Required work -> Copy out each line below exactly as it appears.

Information shown ->
+-------+
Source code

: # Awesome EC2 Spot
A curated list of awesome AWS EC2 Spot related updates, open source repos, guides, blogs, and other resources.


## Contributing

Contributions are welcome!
+-------+
Answer section ->
Source code

: # Awesome EC2 Spot
A curated list of awesome AWS EC2 Spot related updates, open source repos, guides, blogs, and other resources.


## Contributing

Contributions are welcome!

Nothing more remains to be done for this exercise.